Michael Eklund is a Canadian television and film actor who is known for playing the role of the villain or antihero. His characters are often described as being "creepy".

His roles include a kidnapper who terrorizes characters played by Halle Berry and Abigail Breslin in the 2013 psychological thriller The Call, serial killer Barton Mathis in the second season of the superhero TV series Arrow, drug trafficker Zane Morgan in the second season of the psychological horror drama series Bates Motel (2014), Martin, the leader of a hedonist group called "The Rowdy 3" on the sci-fi TV series Dirk Gently’s Holistic Detective Agency (2016–2017) and demon Bobo Del Rey on the sci-fi TV series Wynonna Earp (2016–2021).

==Early life==
Born in Saskatoon, Saskatchewan, Eklund fell in love with the movies at five years of age when his mother took him to see his first movie. He participated in school theatre then later decided to study painting at the Alberta College of Art in Calgary before dropping-out and moving to Vancouver in order to pursue an acting career.

==Career==

===Television===
While living in Vancouver, Eklund has appeared on several Canadian and American television series filmed in the area.

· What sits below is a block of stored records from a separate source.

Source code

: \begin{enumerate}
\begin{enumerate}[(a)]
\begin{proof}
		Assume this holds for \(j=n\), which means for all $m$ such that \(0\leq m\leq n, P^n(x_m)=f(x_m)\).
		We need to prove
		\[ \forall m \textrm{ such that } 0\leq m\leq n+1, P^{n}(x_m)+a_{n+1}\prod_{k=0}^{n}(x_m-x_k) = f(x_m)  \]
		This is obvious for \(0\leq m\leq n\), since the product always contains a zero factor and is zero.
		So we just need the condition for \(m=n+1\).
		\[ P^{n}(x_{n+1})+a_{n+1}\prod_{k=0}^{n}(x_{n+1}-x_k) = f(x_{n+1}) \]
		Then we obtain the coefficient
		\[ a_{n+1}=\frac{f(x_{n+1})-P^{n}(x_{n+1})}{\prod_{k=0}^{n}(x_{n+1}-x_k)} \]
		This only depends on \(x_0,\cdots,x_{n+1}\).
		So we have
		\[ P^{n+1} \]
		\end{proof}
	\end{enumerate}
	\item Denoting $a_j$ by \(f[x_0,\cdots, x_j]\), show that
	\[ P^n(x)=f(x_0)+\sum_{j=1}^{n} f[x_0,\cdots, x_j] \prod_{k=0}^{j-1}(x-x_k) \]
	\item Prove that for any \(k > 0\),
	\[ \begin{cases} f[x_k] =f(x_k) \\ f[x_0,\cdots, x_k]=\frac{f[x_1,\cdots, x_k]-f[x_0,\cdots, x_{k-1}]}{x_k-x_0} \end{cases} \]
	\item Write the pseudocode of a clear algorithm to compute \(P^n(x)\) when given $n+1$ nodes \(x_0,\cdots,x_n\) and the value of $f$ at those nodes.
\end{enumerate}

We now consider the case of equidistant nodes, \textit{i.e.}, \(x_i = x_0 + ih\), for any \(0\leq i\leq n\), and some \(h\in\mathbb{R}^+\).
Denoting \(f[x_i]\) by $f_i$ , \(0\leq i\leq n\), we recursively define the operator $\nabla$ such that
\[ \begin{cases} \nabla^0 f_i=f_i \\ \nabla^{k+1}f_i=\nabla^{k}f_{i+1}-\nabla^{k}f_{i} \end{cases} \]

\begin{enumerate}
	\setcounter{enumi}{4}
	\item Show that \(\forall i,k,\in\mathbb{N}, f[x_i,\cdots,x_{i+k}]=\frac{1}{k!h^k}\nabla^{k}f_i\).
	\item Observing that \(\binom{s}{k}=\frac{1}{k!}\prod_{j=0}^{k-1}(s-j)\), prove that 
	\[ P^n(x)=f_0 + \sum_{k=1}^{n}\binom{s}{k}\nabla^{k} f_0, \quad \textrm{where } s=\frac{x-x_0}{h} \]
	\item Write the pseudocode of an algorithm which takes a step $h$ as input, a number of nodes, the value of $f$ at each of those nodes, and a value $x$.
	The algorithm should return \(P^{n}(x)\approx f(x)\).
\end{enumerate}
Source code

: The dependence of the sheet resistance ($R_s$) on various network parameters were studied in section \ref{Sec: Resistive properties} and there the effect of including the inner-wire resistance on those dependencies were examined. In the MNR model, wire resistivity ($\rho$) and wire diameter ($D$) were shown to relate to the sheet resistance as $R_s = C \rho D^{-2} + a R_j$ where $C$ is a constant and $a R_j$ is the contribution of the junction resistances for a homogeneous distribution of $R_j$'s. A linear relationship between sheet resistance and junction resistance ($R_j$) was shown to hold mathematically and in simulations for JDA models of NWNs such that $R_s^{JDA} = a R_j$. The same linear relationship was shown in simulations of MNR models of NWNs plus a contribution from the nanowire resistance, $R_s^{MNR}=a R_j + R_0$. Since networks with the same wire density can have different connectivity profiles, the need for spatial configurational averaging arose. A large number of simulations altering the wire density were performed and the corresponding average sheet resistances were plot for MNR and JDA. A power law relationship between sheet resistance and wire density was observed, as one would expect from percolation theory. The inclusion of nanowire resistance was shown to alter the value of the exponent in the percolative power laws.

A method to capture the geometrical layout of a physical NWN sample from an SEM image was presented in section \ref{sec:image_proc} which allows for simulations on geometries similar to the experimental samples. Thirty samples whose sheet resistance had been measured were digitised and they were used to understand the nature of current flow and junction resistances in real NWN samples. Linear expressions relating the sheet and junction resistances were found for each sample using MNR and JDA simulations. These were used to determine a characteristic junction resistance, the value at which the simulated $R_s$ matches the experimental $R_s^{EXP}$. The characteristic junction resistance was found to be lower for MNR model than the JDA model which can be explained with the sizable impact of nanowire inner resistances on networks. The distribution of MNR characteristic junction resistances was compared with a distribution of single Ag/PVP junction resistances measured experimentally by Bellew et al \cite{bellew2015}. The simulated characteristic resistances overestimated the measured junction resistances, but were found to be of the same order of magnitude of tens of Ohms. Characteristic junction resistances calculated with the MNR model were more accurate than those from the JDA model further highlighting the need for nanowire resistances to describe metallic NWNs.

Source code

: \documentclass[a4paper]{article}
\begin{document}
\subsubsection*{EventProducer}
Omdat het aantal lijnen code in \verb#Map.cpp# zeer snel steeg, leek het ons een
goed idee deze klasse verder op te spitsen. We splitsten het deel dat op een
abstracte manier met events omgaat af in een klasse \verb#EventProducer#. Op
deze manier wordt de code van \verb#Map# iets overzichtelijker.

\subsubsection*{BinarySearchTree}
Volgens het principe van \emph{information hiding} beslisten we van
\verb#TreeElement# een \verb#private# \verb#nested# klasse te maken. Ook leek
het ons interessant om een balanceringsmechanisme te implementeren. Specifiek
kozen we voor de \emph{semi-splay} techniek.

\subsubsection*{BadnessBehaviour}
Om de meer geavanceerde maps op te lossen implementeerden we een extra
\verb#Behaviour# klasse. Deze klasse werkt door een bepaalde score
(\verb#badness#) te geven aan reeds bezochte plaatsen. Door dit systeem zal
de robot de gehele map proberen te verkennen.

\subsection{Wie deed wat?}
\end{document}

His first television role was in 2000 as a police officer in an episode of the sci-fi series Dark Angel. Eklund appeared on an episode of Stargate SG-1 in 2002, and appeared in 2 episodes of Battlestar Galactica the following year. In 2005 he appeared on the Canadian series Da Vinci's Inquest and Cold Squad. He also had a recurring role on the Canadian mini-series Terminal City that same year.

Eklund appeared in 2 episodes of Smallville in different roles in 2001 and 2007. From 2005–2007 he played narcotics detective Rene Desjardins on the Canadian crime drama series Intelligence. In 2007 Eklund also had a recurring role on the Canadian series Blood Ties.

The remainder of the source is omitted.